── Source material

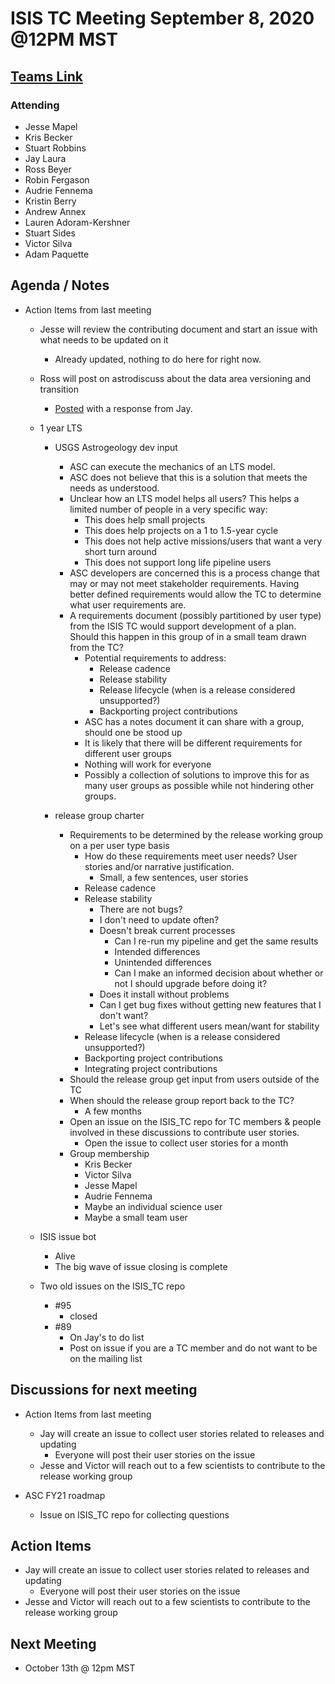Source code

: # ISIS TC Meeting September 8, 2020 @12PM MST

## [Teams Link](https://teams.microsoft.com/dl/launcher/launcher.html?url=%2f_%23%2fl%2fmeetup-join%2f19%3ameeting_YWRkZjdiMGUtZWJlOC00OWMzLThlMTItZTk0Y2MyM2E1MWE0%40thread.v2%2f0%3fcontext%3d%257b%2522Tid%2522%253a%25220693b5ba-4b18-4d7b-9341-f32f400a5494%2522%252c%2522Oid%2522%253a%2522c27c6e98-e45a-45ff-aea5-7f10d6fe67c1%2522%257d%26anon%3dtrue&type=meetup-join&deeplinkId=e54b3969-3c7f-4efb-9cad-ee99cf639f86&directDl=true&msLaunch=true&enableMobilePage=true&suppressPrompt=true)

### Attending

- Jesse Mapel
- Kris Becker
- Stuart Robbins
- Jay Laura
- Ross Beyer
- Robin Fergason
- Audrie Fennema
- Kristin Berry
- Andrew Annex
- Lauren Adoram-Kershner
- Stuart Sides
- Victor Silva
- Adam Paquette

## Agenda / Notes


- Action Items from last meeting
  - Jesse will review the contributing document and start an issue with what needs to be updated on it
    - Already updated, nothing to do here for right now.
  - Ross will post on astrodiscuss about the data area versioning and transition
    - [Posted](https://astrodiscuss.usgs.gov/t/versioning-isisdata/457) with a response from Jay.

  - 1 year LTS
    - USGS Astrogeology dev input
      - ASC can execute the mechanics of an LTS model.
      - ASC does not believe that this is a solution that meets the needs as understood.
      - Unclear how an LTS model helps all users? This helps a limited number of people in a very specific way:
         - This does help small projects
         - This does help projects on a 1 to 1.5-year cycle
         - This does not help active missions/users that want a very short turn around
         - This does not support long life pipeline users
      - ASC developers are concerned this is a process change that may or may not meet stakeholder requirements. Having better defined requirements would allow the TC to determine what user requirements are.
      - A requirements document (possibly partitioned by user type) from the ISIS TC would support development of a plan. Should this happen in this group of in a small team drawn from the TC?
         - Potential requirements to address:
           - Release cadence
           - Release stability
           - Release lifecycle (when is a release considered unsupported?)
           - Backporting project contributions
         - ASC has a notes document it can share with a group, should one be stood up
         - It is likely that there will be different requirements for different user groups
          - Nothing will work for everyone
          - Possibly a collection of solutions to improve this for as many user groups as possible while not hindering other groups.

    - release group charter
      - Requirements to be determined by the release working group on a per user type basis
        - How do these requirements meet user needs? User stories and/or narrative justification.
          - Small, a few sentences, user stories
        - Release cadence
        - Release stability
          - There are not bugs?
          - I don't need to update often?
          - Doesn't break current processes
            - Can I re-run my pipeline and get the same results
            - Intended differences
            - Unintended differences
            - Can I make an informed decision about whether or not I should upgrade before doing it?
          - Does it install without problems
          - Can I get bug fixes without getting new features that I don't want?
          - Let's see what different users mean/want for stability
        - Release lifecycle (when is a release considered unsupported?)
        - Backporting project contributions
        - Integrating project contributions
      - Should the release group get input from users outside of the TC
      - When should the release group report back to the TC?
        - A few months
      - Open an issue on the ISIS_TC repo for TC members & people involved in these discussions to contribute user stories.
        - Open the issue to collect user stories for a month
      - Group membership
        - Kris Becker
        - Victor Silva
        - Jesse Mapel
        - Audrie Fennema
        - Maybe an individual science user
        - Maybe a small team user

  - ISIS issue bot
    - Alive
    - The big wave of issue closing is complete

  - Two old issues on the ISIS_TC repo
    - #95
      - closed
    - #89
      - On Jay's to do list
      - Post on issue if you are a TC member and do not want to be on the mailing list


## Discussions for next meeting

- Action Items from last meeting
  - Jay will create an issue to collect user stories related to releases and updating
    - Everyone will post their user stories on the issue
  - Jesse and Victor will reach out to a few scientists to contribute to the release working group

- ASC FY21 roadmap
  - Issue on ISIS_TC repo for collecting questions

## Action Items

- Jay will create an issue to collect user stories related to releases and updating
  - Everyone will post their user stories on the issue
- Jesse and Victor will reach out to a few scientists to contribute to the release working group

## Next Meeting

- October 13th @ 12pm MST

────

Repeat exactly the lines above from the one with "- USGS Astrogeology dev input" up to and including the one with "- Nothing will work for everyone". No other line belongs in the reply.

Answer space =
    - USGS Astrogeology dev input
      - ASC can execute the mechanics of an LTS model.
      - ASC does not believe that this is a solution that meets the needs as understood.
      - Unclear how an LTS model helps all users? This helps a limited number of people in a very specific way:
         - This does help small projects
         - This does help projects on a 1 to 1.5-year cycle
         - This does not help active missions/users that want a very short turn around
         - This does not support long life pipeline users
      - ASC developers are concerned this is a process change that may or may not meet stakeholder requirements. Having better defined requirements would allow the TC to determine what user requirements are.
      - A requirements document (possibly partitioned by user type) from the ISIS TC would support development of a plan. Should this happen in this group of in a small team drawn from the TC?
         - Potential requirements to address:
           - Release cadence
           - Release stability
           - Release lifecycle (when is a release considered unsupported?)
           - Backporting project contributions
         - ASC has a notes document it can share with a group, should one be stood up
         - It is likely that there will be different requirements for different user groups
          - Nothing will work for everyone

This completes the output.